§ What you are asked to do: Although the entries contain pictures, only their text goes into the copy, set down exactly.

Source data Block Start

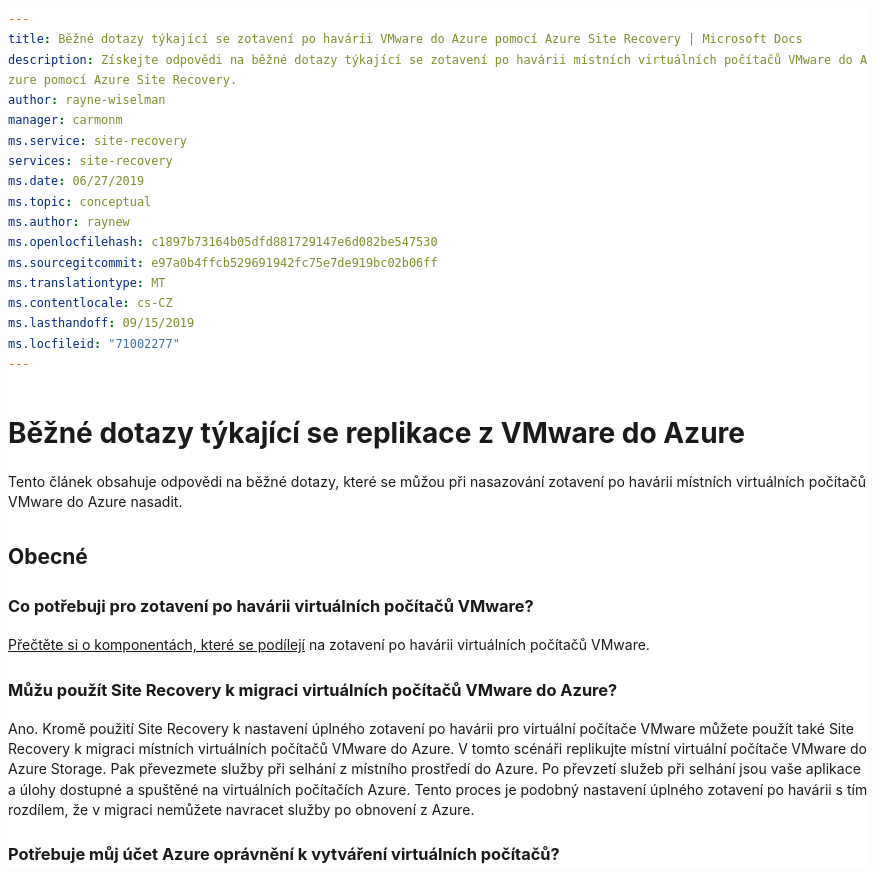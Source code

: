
 ```yaml
---
title: Běžné dotazy týkající se zotavení po havárii VMware do Azure pomocí Azure Site Recovery | Microsoft Docs
description: Získejte odpovědi na běžné dotazy týkající se zotavení po havárii místních virtuálních počítačů VMware do Azure pomocí Azure Site Recovery.
author: rayne-wiselman
manager: carmonm
ms.service: site-recovery
services: site-recovery
ms.date: 06/27/2019
ms.topic: conceptual
ms.author: raynew
ms.openlocfilehash: c1897b73164b05dfd881729147e6d082be547530
ms.sourcegitcommit: e97a0b4ffcb529691942fc75e7de919bc02b06ff
ms.translationtype: MT
ms.contentlocale: cs-CZ
ms.lasthandoff: 09/15/2019
ms.locfileid: "71002277"
---
```

# <a name="common-questions-about-vmware-to-azure-replication"></a>Běžné dotazy týkající se replikace z VMware do Azure

Tento článek obsahuje odpovědi na běžné dotazy, které se můžou při nasazování zotavení po havárii místních virtuálních počítačů VMware do Azure nasadit.

## <a name="general"></a>Obecné

### <a name="what-do-i-need-for-vmware-vm-disaster-recovery"></a>Co potřebuji pro zotavení po havárii virtuálních počítačů VMware?

[Přečtěte si o komponentách, které se podílejí](vmware-azure-architecture.md) na zotavení po havárii virtuálních počítačů VMware.

### <a name="can-i-use-site-recovery-to-migrate-vmware-vms-to-azure"></a>Můžu použít Site Recovery k migraci virtuálních počítačů VMware do Azure?

Ano. Kromě použití Site Recovery k nastavení úplného zotavení po havárii pro virtuální počítače VMware můžete použít také Site Recovery k migraci místních virtuálních počítačů VMware do Azure. V tomto scénáři replikujte místní virtuální počítače VMware do Azure Storage. Pak převezmete služby při selhání z místního prostředí do Azure. Po převzetí služeb při selhání jsou vaše aplikace a úlohy dostupné a spuštěné na virtuálních počítačích Azure. Tento proces je podobný nastavení úplného zotavení po havárii s tím rozdílem, že v migraci nemůžete navracet služby po obnovení z Azure.

### <a name="does-my-azure-account-need-permissions-to-create-vms"></a>Potřebuje můj účet Azure oprávnění k vytváření virtuálních počítačů?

Source data Block End

§ Solution to this task:
Source code

:
 ```yaml
---
title: Běžné dotazy týkající se zotavení po havárii VMware do Azure pomocí Azure Site Recovery | Microsoft Docs
description: Získejte odpovědi na běžné dotazy týkající se zotavení po havárii místních virtuálních počítačů VMware do Azure pomocí Azure Site Recovery.
author: rayne-wiselman
manager: carmonm
ms.service: site-recovery
services: site-recovery
ms.date: 06/27/2019
ms.topic: conceptual
ms.author: raynew
ms.openlocfilehash: c1897b73164b05dfd881729147e6d082be547530
ms.sourcegitcommit: e97a0b4ffcb529691942fc75e7de919bc02b06ff
ms.translationtype: MT
ms.contentlocale: cs-CZ
ms.lasthandoff: 09/15/2019
ms.locfileid: "71002277"
---
```

# <a name="common-questions-about-vmware-to-azure-replication"></a>Běžné dotazy týkající se replikace z VMware do Azure

Tento článek obsahuje odpovědi na běžné dotazy, které se můžou při nasazování zotavení po havárii místních virtuálních počítačů VMware do Azure nasadit.

## <a name="general"></a>Obecné

### <a name="what-do-i-need-for-vmware-vm-disaster-recovery"></a>Co potřebuji pro zotavení po havárii virtuálních počítačů VMware?

[Přečtěte si o komponentách, které se podílejí](vmware-azure-architecture.md) na zotavení po havárii virtuálních počítačů VMware.

### <a name="can-i-use-site-recovery-to-migrate-vmware-vms-to-azure"></a>Můžu použít Site Recovery k migraci virtuálních počítačů VMware do Azure?

Ano. Kromě použití Site Recovery k nastavení úplného zotavení po havárii pro virtuální počítače VMware můžete použít také Site Recovery k migraci místních virtuálních počítačů VMware do Azure. V tomto scénáři replikujte místní virtuální počítače VMware do Azure Storage. Pak převezmete služby při selhání z místního prostředí do Azure. Po převzetí služeb při selhání jsou vaše aplikace a úlohy dostupné a spuštěné na virtuálních počítačích Azure. Tento proces je podobný nastavení úplného zotavení po havárii s tím rozdílem, že v migraci nemůžete navracet služby po obnovení z Azure.

### <a name="does-my-azure-account-need-permissions-to-create-vms"></a>Potřebuje můj účet Azure oprávnění k vytváření virtuálních počítačů?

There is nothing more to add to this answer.